New Linux PamDOORa Backdoor Uses PAM Modules to Steal SSH Credentials

Researchers uncovered PamDOORa, a new Linux backdoor selling for $1,600 on the Rehub Russian cybercrime forum under the handle "darkworm." The malware operates as a Pluggable Authentication Module (PAM) post-exploitation toolkit, allowing attackers to establish persistent SSH access through a magic password and custom TCP port combination.

PAM modules integrate directly into Linux authentication systems, giving PamDOORa deep kernel-level access. This architectural advantage lets the backdoor intercept SSH credentials before they reach standard logging mechanisms, making detection difficult for defenders relying on conventional authentication audits.

The toolkit targets organizations running vulnerable Linux infrastructure.
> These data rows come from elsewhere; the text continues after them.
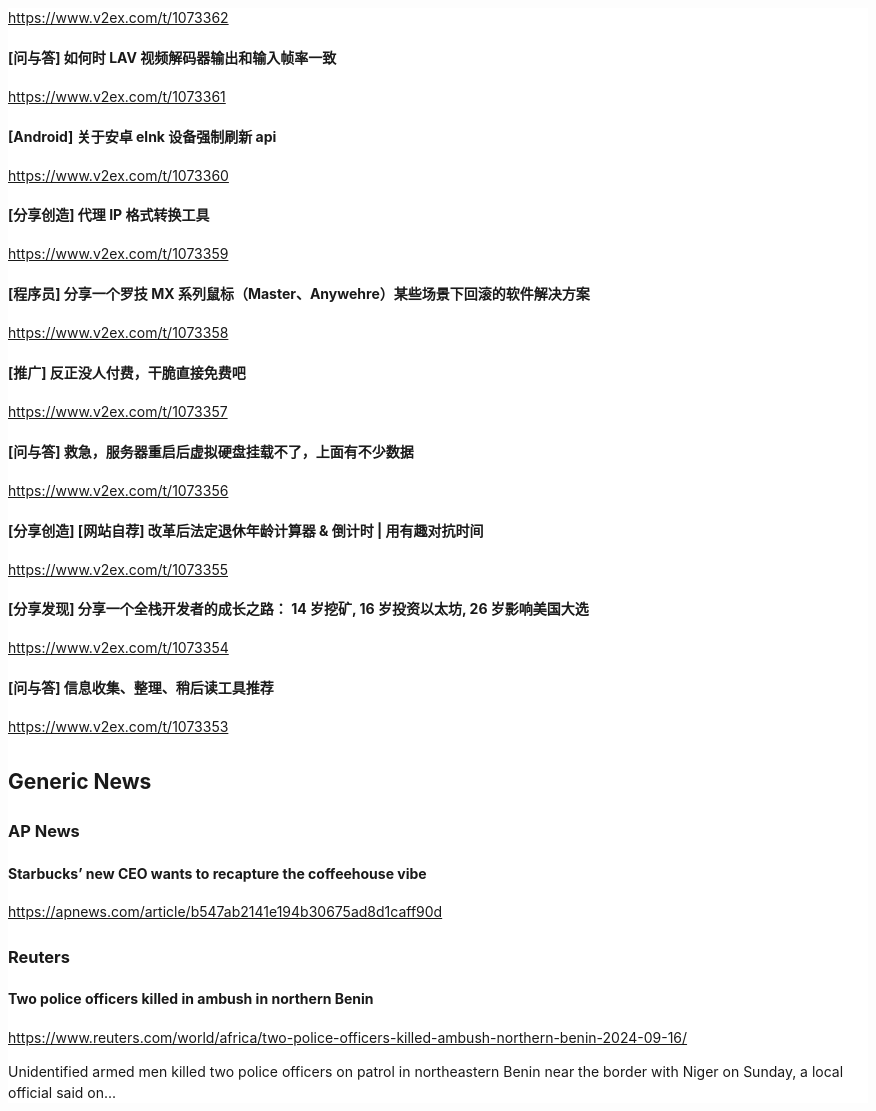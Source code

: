 <span style="color: blue!80!green"><https://www.v2ex.com/t/1073362></span>

#### \[问与答\] 如何时 LAV 视频解码器输出和输入帧率一致

<span style="color: blue!80!green"><https://www.v2ex.com/t/1073361></span>

#### \[Android\] 关于安卓 elnk 设备强制刷新 api

<span style="color: blue!80!green"><https://www.v2ex.com/t/1073360></span>

#### \[分享创造\] 代理 IP 格式转换工具

<span style="color: blue!80!green"><https://www.v2ex.com/t/1073359></span>

#### \[程序员\] 分享一个罗技 MX 系列鼠标（Master、Anywehre）某些场景下回滚的软件解决方案

<span style="color: blue!80!green"><https://www.v2ex.com/t/1073358></span>

#### \[推广\] 反正没人付费，干脆直接免费吧

<span style="color: blue!80!green"><https://www.v2ex.com/t/1073357></span>

#### \[问与答\] 救急，服务器重启后虚拟硬盘挂载不了，上面有不少数据

<span style="color: blue!80!green"><https://www.v2ex.com/t/1073356></span>

#### \[分享创造\] \[网站自荐\] 改革后法定退休年龄计算器 & 倒计时 \| 用有趣对抗时间

<span style="color: blue!80!green"><https://www.v2ex.com/t/1073355></span>

#### \[分享发现\] 分享一个全栈开发者的成长之路： 14 岁挖矿, 16 岁投资以太坊, 26 岁影响美国大选

<span style="color: blue!80!green"><https://www.v2ex.com/t/1073354></span>

#### \[问与答\] 信息收集、整理、稍后读工具推荐

<span style="color: blue!80!green"><https://www.v2ex.com/t/1073353></span>

## Generic News

### AP News

#### Starbucks’ new CEO wants to recapture the coffeehouse vibe

<span style="color: blue!80!green"><https://apnews.com/article/b547ab2141e194b30675ad8d1caff90d></span>

### Reuters

#### Two police officers killed in ambush in northern Benin

<span style="color: blue!80!green"><https://www.reuters.com/world/africa/two-police-officers-killed-ambush-northern-benin-2024-09-16/></span>

Unidentified armed men killed two police officers on patrol in
northeastern Benin near the border with Niger on Sunday, a local
official said on...

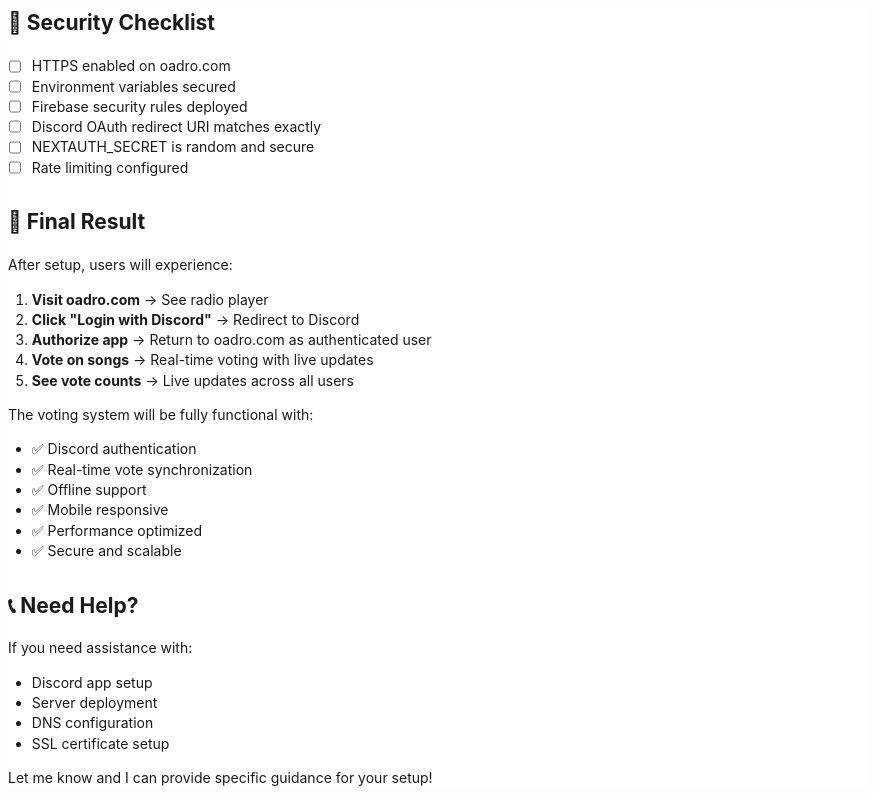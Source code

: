 ## 🔐 **Security Checklist**

- [ ] HTTPS enabled on oadro.com
- [ ] Environment variables secured
- [ ] Firebase security rules deployed
- [ ] Discord OAuth redirect URI matches exactly
- [ ] NEXTAUTH_SECRET is random and secure
- [ ] Rate limiting configured

## 🎉 **Final Result**

After setup, users will experience:

1. **Visit oadro.com** → See radio player
2. **Click "Login with Discord"** → Redirect to Discord
3. **Authorize app** → Return to oadro.com as authenticated user
4. **Vote on songs** → Real-time voting with live updates
5. **See vote counts** → Live updates across all users

The voting system will be fully functional with:
- ✅ Discord authentication
- ✅ Real-time vote synchronization
- ✅ Offline support
- ✅ Mobile responsive
- ✅ Performance optimized
- ✅ Secure and scalable

## 📞 **Need Help?**

If you need assistance with:
- Discord app setup
- Server deployment
- DNS configuration
- SSL certificate setup

Let me know and I can provide specific guidance for your setup!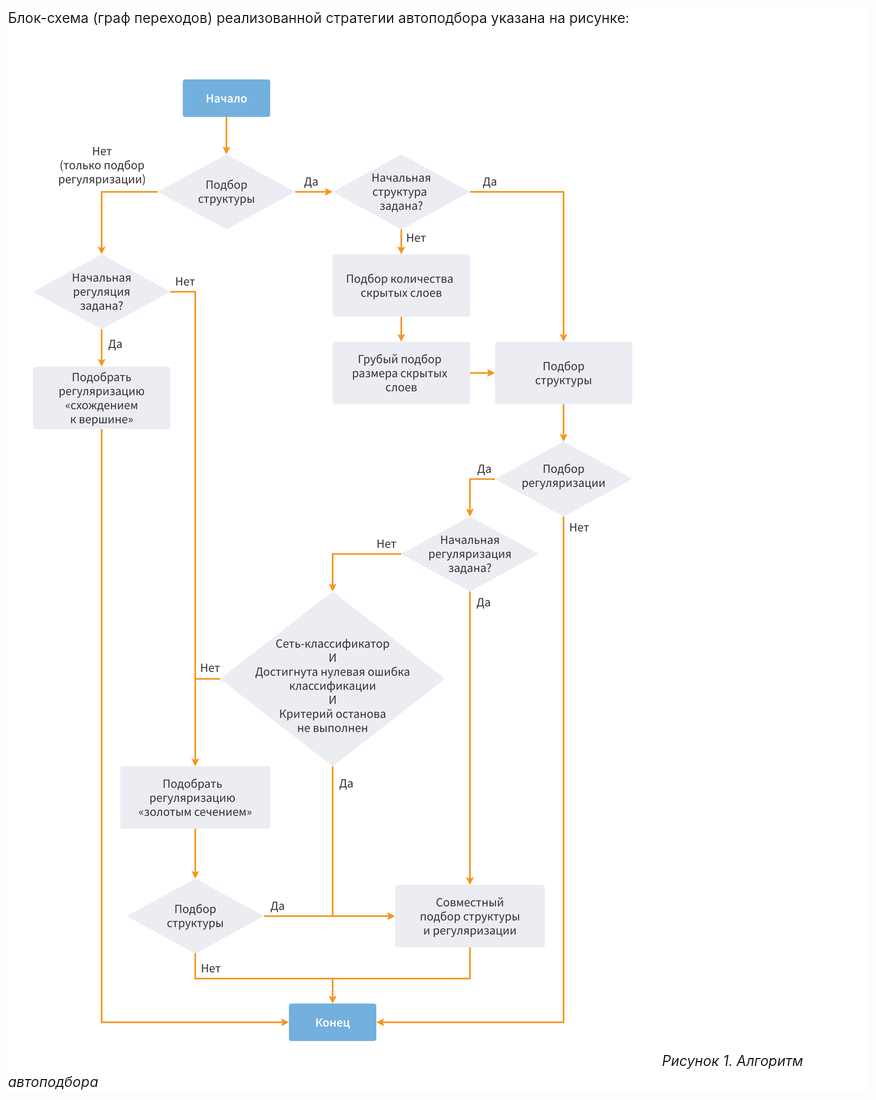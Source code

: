   Блок-схема (граф переходов) реализованной стратегии автоподбора указана на рисунке:

![Алгоритм автоподбора](./autofit-neural-network-1.svg)
*Рисунок 1. Алгоритм автоподбора*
Once deployed during the post-exploitation phase, PamDOORa enables attackers to maintain long-term access even after patching initial vulnerabilities. The magic password feature lets threat actors authenticate using a preset credential that bypasses normal SSH authentication checks. The custom TCP port component adds another obfuscation layer, routing malicious traffic through non-standard channels that standard network monitoring may overlook.

Organizations using Linux servers face elevated risk, particularly those in cloud environments or managing distributed infrastructure where SSH access controls are critical. The $1,600 price point suggests darkworm is marketing to mid-tier threat actors and criminal syndicates rather than state-sponsored groups, broadening the potential attack surface across smaller targets.

Defenders should implement PAM integrity monitoring, deploy host-based intrusion detection systems tuned for authentication anomalies, and conduct regular SSH access audits. Organizations should also enforce SSH key-based authentication over password methods and maintain strict controls over PAM module loading and modifications.

THE BOTTOM LINE: PamDOORa's deep integration into Linux authentication systems creates a persistent backdoor that circumvents traditional security monitoring, making rapid detection and removal difficult for defenders.